Let's revisit the past. Perhaps, I miss spaces like Louis Kahn's Kimbell Museum of yore? Also, there are better museum architects like Renzo Piano. True, Piano does design too many museums but The Menil is astounding. Those spaces I just listed have intimacy, aspirations and yes personality. The MCA in Chicago has similar vaults to the Kimbell. I love those MCA spaces (curator Bruce Guenther was partly responsible) and its that lack of curatorial nuance that many new extensions have that leaves them unremarkable. Renzo Piano's Art Institute of Chicago wing is ok but I hate what happened to the Ab Ex area where it used to have a big scary room with Clyfford Still, Pollock and de Kooning's excavation all holding court. The "transparency" of the new design kills that mystique and MoMA seems to be another victim of the architectural language of transparency. Museums which offer nothing but generic space miss the point. They should create place, not merely space or worse, square footage. In a Museum the art holds court and staircases are mostly just there like pickled ginger to cleanse and reset the palette. I also keep thinking about how
great Steven Holl's design for MoMA was and how the tanking of the Bellview Art Museum in Seattle likely cost him the gig. Holl's proposal was bold but not as radical as Rem Koolhaas' design.
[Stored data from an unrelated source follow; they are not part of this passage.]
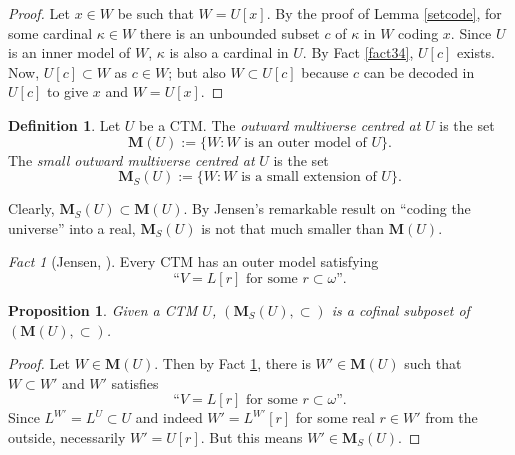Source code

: \documentclass[12pt, twoside]{memoir}
\numberwithin{equation}{section}
\newtheorem{prop}[thm]{Proposition}
\theoremstyle{definition}
\newtheorem{defi}[thm]{Definition}
\theoremstyle{remark}
\newtheorem{fact}[thm]{Fact}
\theoremstyle{definition}
\theoremstyle{definition}
\theoremstyle{definition}
\theoremstyle{remark}
\begin{document}
\begin{proof}
Let $x \in W$ be such that $W = U[x]$. By the proof of Lemma \ref{setcode}, for some cardinal $\kappa \in W$ there is an unbounded subset $c$ of $\kappa$ in $W$ coding $x$. Since $U$ is an inner model of $W$, $\kappa$ is also a cardinal in $U$. By Fact \ref{fact34}, $U[c]$ exists. Now, $U[c] \subset W$ as $c \in W$; but also $W \subset U[c]$ because $c$ can be decoded in $U[c]$ to give $x$ and $W = U[x]$.
\end{proof}

\begin{defi}
Let $U$ be a CTM. The \emph{outward multiverse centred at} $U$ is the set
\begin{equation*}
    \mathbf{M}(U) := \{W : W \text{ is an outer model of } U\} \text{.}
\end{equation*}
The \emph{small outward multiverse centred at} $U$ is the set
\begin{equation*}
    \mathbf{M}_{S}(U) := \{W : W \text{ is a small extension of } U\} \text{.}
\end{equation*}
\end{defi}

Clearly, $\mathbf{M}_{S}(U) \subset \mathbf{M}(U)$. By Jensen's remarkable result on ``coding the universe'' into a real, $\mathbf{M}_{S}(U)$ is not that much smaller than $\mathbf{M}(U)$.

\begin{fact}[Jensen, \cite{jensencoding}]\label{fact37}
Every CTM has an outer model satisfying 
\begin{equation*}
    \text{``} V = L[r] \text{ for some } r \subset \omega \text{''.}
\end{equation*}
\end{fact}

\begin{prop}
Given a CTM $U$, $(\mathbf{M}_{S}(U), \subset)$ is a cofinal subposet of $(\mathbf{M}(U), \subset)$.
\end{prop}

\begin{proof}
Let $W \in \mathbf{M}(U)$. Then by Fact \ref{fact37}, there is $W' \in \mathbf{M}(U)$ such that $W \subset W'$ and $W'$ satisfies
\begin{equation*}
    \text{``} V = L[r] \text{ for some } r \subset \omega \text{''.}
\end{equation*}
Since $L^{W'} = L^U \subset U$ and indeed $W' = L^{W'}[r]$ for some real $r \in W'$ from the outside, necessarily $W' = U[r]$. But this means $W' \in \mathbf{M}_{S}(U)$.
\end{proof}
\end{document}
There was a vernacular to build upon and it retained an idiomatic aspect that was open, not merely transparent. Holl's Nelson Atkins expansion showed just how well that can work out. Somehow DS+R has lost their edge on this project. It seems very conservative... even moreso than their new Broad museum in LA or the new Whitney building to be finished on the West Side.
The fact that the
Williams and Tsien's folk art museum wont be saved isn't surprising... I'm certain they wanted to save it but the client's needs overrode anything truly inspired. The fact that William's and Tsien took on the Barnes collection project... essentially looting a national treasure for greater attendance only makes this karmic-ly fitting. There is always a bigger fish... will MoMA eventually swap its digs for a place where it can do it right and the current galleries will become a true mall or sports stadium? Maybe in 100 years? I'm certain it will still be packed until that day comes... but geeze New York, between the Freedom Tower and MoMA you really aren't setting the bar with your designs and places like Denver do seem more progressive.
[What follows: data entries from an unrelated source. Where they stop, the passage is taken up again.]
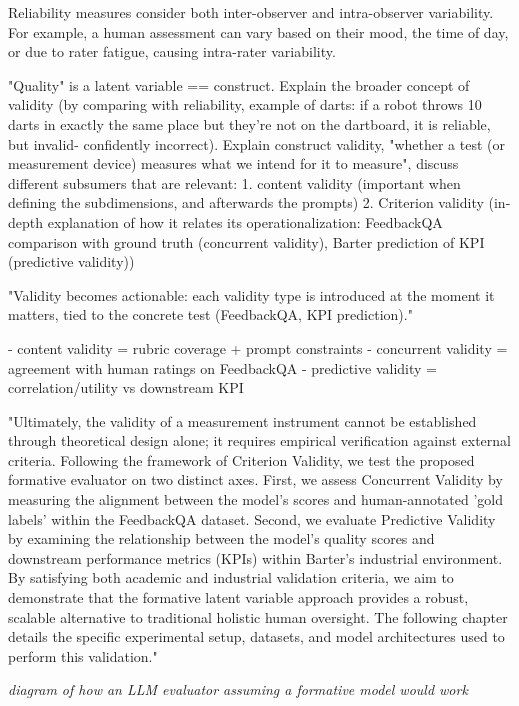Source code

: Reliability measures consider both inter-observer and intra-observer variability. For example, a human assessment can vary based on their mood, the time of day, or due to rater fatigue, causing intra-rater variability. 

"Quality" is a latent variable == construct. Explain the broader concept of validity (by comparing with reliability, example of darts: if a robot throws 10 darts in exactly the same place but they're not on the dartboard, it is reliable, but invalid- confidently incorrect). Explain construct validity, "whether a test (or measurement device) measures what we intend for it to measure", discuss different subsumers that are relevant: 1. content validity (important when defining the subdimensions, and afterwards the prompts) 2. Criterion validity (in-depth explanation of how it relates its operationalization: FeedbackQA comparison with ground truth (concurrent validity), Barter prediction of KPI (predictive validity))


"Validity becomes actionable: each validity type is introduced at the moment it matters, tied to the concrete test (FeedbackQA, KPI prediction)."

- content validity = rubric coverage + prompt constraints
- concurrent validity = agreement with human ratings on FeedbackQA
- predictive validity = correlation/utility vs downstream KPI

"Ultimately, the validity of a measurement instrument cannot be established through theoretical design alone; it requires empirical verification against external criteria. Following the framework of Criterion Validity, we test the proposed formative evaluator on two distinct axes. First, we assess Concurrent Validity by measuring the alignment between the model’s scores and human-annotated 'gold labels' within the FeedbackQA dataset. Second, we evaluate Predictive Validity by examining the relationship between the model's quality scores and downstream performance metrics (KPIs) within Barter’s industrial environment. By satisfying both academic and industrial validation criteria, we aim to demonstrate that the formative latent variable approach provides a robust, scalable alternative to traditional holistic human oversight. The following chapter details the specific experimental setup, datasets, and model architectures used to perform this validation."


\textit{diagram of how an LLM evaluator assuming a formative model would work}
In more local news there is also an
international preservationist firestorm brewing over the rightfully maligned Portland building. Now that the city council is
openly considering demolition of the Portland building, it has become the single most threatened/high historical value building on the planet. As the first major Postmodernist building it was riddled with well documented flaws, like too small windows and a distinct lack of charm interior-wise. Still it is too significant to just implode and start over again.
I don't want to weigh in too much here and have a more nuanced idea in the works. Still, as a city we should tread lightly. Portland often doesn't recognize the value in following up important gestures with equal or even more important gestures. Simply destroying the Portland building outright would be a missed opportunity. Same goes for the
Memorial Coliseum, which has a new preservation website.